Un punto di partenza può essere la consapevolezza della differenza tra l’apertura mentale degli italiani all’estero e l’apertura mentale degli italiani in Italia, con gli italiani all’estero che stanno creando inedite reti di business e comunicazione per sostenere attività commerciali, trovando il modo giusto di vendere a Londra. In tal senso, la creazione di un Made by Italians può condurre ad una nuova dimensione del Made in Italy. Altro punto emerso è che spesso agli italiani manca la capacità di rimettersi in discussione: sia in Italia sia nel Regno Unito c’è l’individualismo, ma gli inglesi hanno compreso che la collaborazione è importante per costruire il futuro e l’innovazione.
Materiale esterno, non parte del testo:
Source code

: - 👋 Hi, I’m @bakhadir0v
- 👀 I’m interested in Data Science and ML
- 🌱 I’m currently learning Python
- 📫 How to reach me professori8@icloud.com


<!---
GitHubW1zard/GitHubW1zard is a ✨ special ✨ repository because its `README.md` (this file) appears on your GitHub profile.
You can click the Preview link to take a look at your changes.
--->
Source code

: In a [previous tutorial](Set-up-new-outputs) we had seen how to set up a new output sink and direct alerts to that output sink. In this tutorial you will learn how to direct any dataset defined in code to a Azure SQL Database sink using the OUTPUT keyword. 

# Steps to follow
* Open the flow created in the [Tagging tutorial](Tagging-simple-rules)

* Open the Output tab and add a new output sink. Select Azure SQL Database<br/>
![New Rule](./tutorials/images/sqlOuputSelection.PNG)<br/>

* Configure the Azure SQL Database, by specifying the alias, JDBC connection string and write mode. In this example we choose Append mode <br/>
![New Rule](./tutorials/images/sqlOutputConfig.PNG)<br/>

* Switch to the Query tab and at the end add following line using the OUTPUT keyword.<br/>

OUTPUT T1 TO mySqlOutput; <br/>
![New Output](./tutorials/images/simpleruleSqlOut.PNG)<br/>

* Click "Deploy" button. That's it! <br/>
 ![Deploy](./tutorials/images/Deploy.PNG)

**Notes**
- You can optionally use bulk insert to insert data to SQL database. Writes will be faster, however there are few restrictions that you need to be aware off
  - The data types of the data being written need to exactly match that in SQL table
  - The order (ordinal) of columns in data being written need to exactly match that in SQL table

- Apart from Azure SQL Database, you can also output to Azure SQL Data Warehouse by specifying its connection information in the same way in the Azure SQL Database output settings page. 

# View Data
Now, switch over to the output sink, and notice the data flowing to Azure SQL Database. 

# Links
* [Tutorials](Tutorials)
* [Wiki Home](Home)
Innovazione che oggi scorre sempre più sui canali di comunicazione, con i social media che sono media dove si può tracciare il sentiero, e vanno usati al pari dei media tradizionali. La pubblicità italiana, d’altra parte, non può più avere quel tono paternalistico che ormai è diventato anacronistico. Sono sempre più necessarie flessibilità e thinking out of the box. Inoltre, nel panorama attuale della comunicazione, i nuovi intermediari digitali sono usati ormai da molti milioni di persone e in questo senso la capacità critica degli italiani (e in generale di chi ha compiuto studi umanistici) torna utile nel mondo digitale, dove spesso si naviga a vista.
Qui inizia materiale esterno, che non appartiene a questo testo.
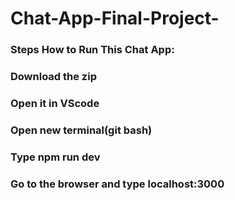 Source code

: # Chat-App-Final-Project-

### Steps How to Run This Chat App:
### Download the zip
### Open it in VScode
### Open new terminal(git bash)
### Type npm run dev
### Go to the browser and type localhost:3000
E cosa bisogna fare per il futuro dell’Italia? Tra i temi emersi: fare imparare l’inglese fin da bambini; ridurre la disorganizzazione nelle strutture pubbliche e private; riprogettare l’università italiana sul mondo contemporaneo; snellire il corpo giuridico che appesantisce la creazione d’impresa, agevolando la creazione di nuove aziende non soltanto attraverso sgravi fiscali ma anche tramite la creazione di un ambiente generale favorevole al rischio d’impresa (Rita Comi, co-fondatrice di Machas, una delle aziende intervenute alla presentazione, ha dichiarato che “dal punto di vista tecnico, la nostra azienda è nata nel 2011 a Londra semplicemente con un capitale iniziale di 68 sterline, un computer e un iPad“).
Consenso unanime, infine, anche sulla necessità di cambiare il sistema in Italia.
C’è sempre da imparare dagli Italo Globali.